It’s not always easy to make a good movie. Far too often we flock to movie theaters for some film that reels (pun intended) us in with a solid premise, but doesn’t quite follow through on execution. Sometimes a totally enjoyable flick keeps us on the edge of our seats until the very end…and then falls apart right before the closing credits. Here are a few movies that had us scratching our heads as we left the theater.
Considered by many as one of the greatest films ever made, Citizen Kane is known for its achievements in film-making and for its twist of an ending — was it much of a twist, though? Orson Welles piqued the audience’s interest when his lead character, Kane, mysteriously muttered “rosebud” on his deathbed, but we were pretty baffled when it turned out to simply be the name of his childhood sled. Talk about a letdown.
La La Land
They sang. They danced. They fell in love. Then they chose their careers over their swoon-worthy relationship and the audience was left heartbroken. Not cool, Damien Chazelle.

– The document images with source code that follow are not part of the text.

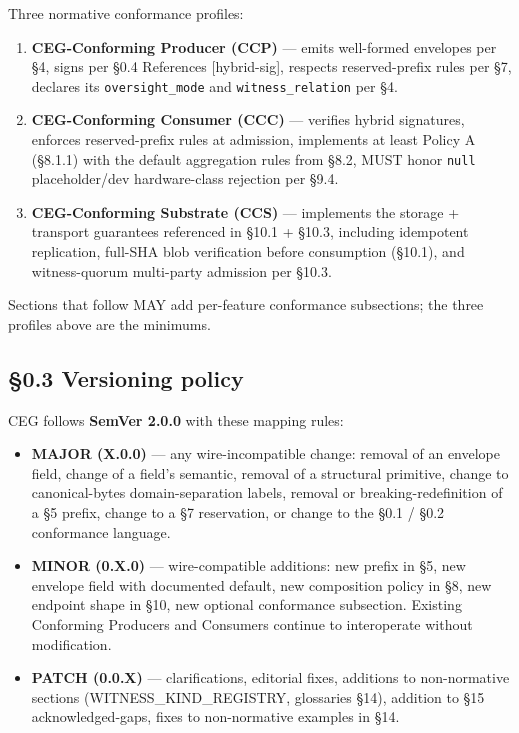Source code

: \documentclass[11pt]{article}
\begin{document}
Three normative conformance profiles:


\begin{enumerate}\setlength\itemsep{0pt}
\item \textbf{CEG-Conforming Producer (CCP)} — emits well-formed envelopes per §4, signs per §0.4 References [hybrid-sig], respects reserved-prefix rules per §7, declares its \texttt{oversight\_mode} and \texttt{witness\_relation} per §4.
\item \textbf{CEG-Conforming Consumer (CCC)} — verifies hybrid signatures, enforces reserved-prefix rules at admission, implements at least Policy A (§8.1.1) with the default aggregation rules from §8.2, MUST honor \texttt{null} placeholder/dev hardware-class rejection per §9.4.
\item \textbf{CEG-Conforming Substrate (CCS)} — implements the storage + transport guarantees referenced in §10.1 + §10.3, including idempotent replication, full-SHA blob verification before consumption (§10.1), and witness-quorum multi-party admission per §10.3.
\end{enumerate}


Sections that follow MAY add per-feature conformance subsections; the three profiles above are the minimums.



\subsection*{§0.3 Versioning policy}


CEG follows \textbf{SemVer 2.0.0} with these mapping rules:


\begin{itemize}\setlength\itemsep{0pt}
\item \textbf{MAJOR (X.0.0)} — any wire-incompatible change: removal of an envelope field, change of a field's semantic, removal of a structural primitive, change to canonical-bytes domain-separation labels, removal or breaking-redefinition of a §5 prefix, change to a §7 reservation, or change to the §0.1 / §0.2 conformance language.
\item \textbf{MINOR (0.X.0)} — wire-compatible additions: new prefix in §5, new envelope field with documented default, new composition policy in §8, new endpoint shape in §10, new optional conformance subsection. Existing Conforming Producers and Consumers continue to interoperate without modification.
\item \textbf{PATCH (0.0.X)} — clarifications, editorial fixes, additions to non-normative sections (WITNESS\_KIND\_REGISTRY, glossaries §14), addition to §15 acknowledged-gaps, fixes to non-normative examples in §14.
\end{itemize}
\end{document}
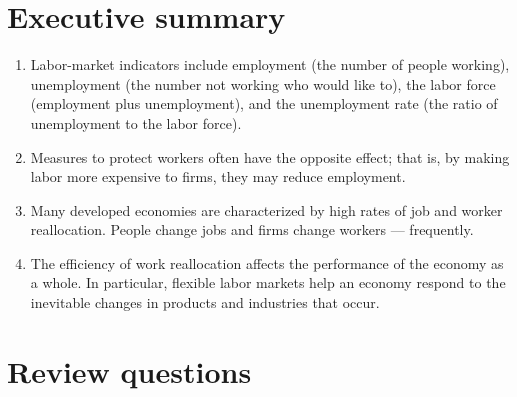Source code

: \section*{Executive summary}

\setlength{\leftmargini}{.5\oldleftmargini}
\begin{enumerate}
\item Labor-market indicators include employment (the number of
people working), unemployment (the number not working who would
like to), the labor force (employment plus unemployment), and the
unemployment rate (the ratio of unemployment to the labor force).

\item Measures to protect workers often have the opposite effect; that is,
by making labor more expensive to firms, they may reduce employment.

\item Many developed economies are characterized by high rates of job
and worker reallocation. People change jobs and firms change
workers --- frequently.

\item The efficiency of work reallocation affects the performance
of the economy as a whole. In particular, flexible labor markets help an
economy respond to the inevitable changes in products and industries that occur.

\end{enumerate}
\setlength{\leftmargini}{\oldleftmargini}

\section*{Review questions}

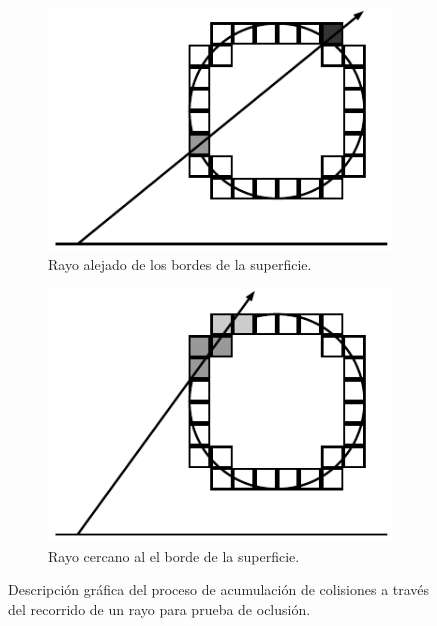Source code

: \begin{figure}[H]
	\centering
	\begin{subfigure}[t]{0.49\textwidth}
		\centering
		\captionsetup{justification=centering}
		\includegraphics[width=\linewidth]{media/shadow_tracer.pdf}
		\caption*{Rayo alejado de los bordes de la superficie.}
	\end{subfigure}%
	\hspace{0.01\textwidth}
	\begin{subfigure}[t]{0.49\textwidth}
		\centering
		\captionsetup{justification=centering}
		\includegraphics[width=\linewidth]{media/shadow_trace_corner.pdf}
		\caption*{Rayo cercano al el borde de la superficie.}
	\end{subfigure}%
	\caption{Descripción gráfica del proceso de acumulación de colisiones a través del recorrido de un rayo para prueba de oclusión.}
	\label{fig:soft_voxel_shadow}
\end{figure}

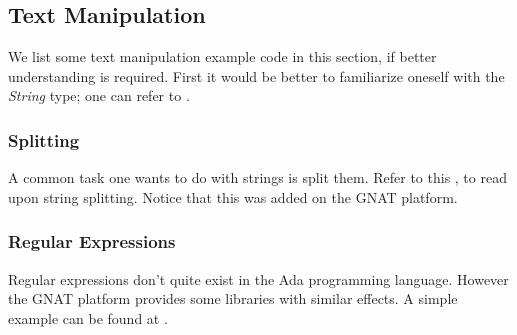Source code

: \subsection{Text Manipulation}
We list some text manipulation example code in this section, if better understanding is required. First it would be better to familiarize oneself with the \textit{String} type; one can refer to \cite{AdaStringType}.

\subsubsection{Splitting}
A common task one wants to do with strings is split them. Refer to this \cite{AdaStringSplit}, to read upon string splitting. Notice that this was added on the GNAT platform.

\subsubsection{Regular Expressions}
Regular expressions don't quite exist in the Ada programming language. However the GNAT platform provides some libraries with similar effects. A simple example can be found at \cite{AdaRegularExpressions}.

The whole “it’s just a dream” thing has been done before…and done way better. Vanilla Sky was such a fun movie with stellar performances by Tom Cruise, Penelope Cruz, and Cameron Diaz, but the whole thing just ended with a thud in the form of an anti-climatic conversation with a dude from tech support
Some people might make the argument that Birdbox just wasn’t a good movie to begin, with but there’s no denying that it had a full-on pop culture moment. The whole blindfold aspect was totally plausible until Sandra Bullock’s character hit the river rapids with two kids in tow. There’s zero chance those blindfolds would stay on. And if that wasn’t far-fetched enough, the entire adventure leads to a school for the blind where they take shelter with other survivors, but absolutely nothing actually gets resolved. It just makes the whole thing seem kind of pointless.
A.I. Artificial Intelligence
Steven Spielberg and Stanley Kubrick gave us this robotic riff on Pinocchio that had the potential to be the cinematic event of the decade…if not for that ending. Haley Joel Osment’s character gets frozen in time waiting for a statue of the blue fairy to turn him into a real boy. He’s thawed out by aliens thousands of years later, who are able to clone his adoptive mother so they could spend one last day together. The uneventful wrap-up was a total head-scratcher.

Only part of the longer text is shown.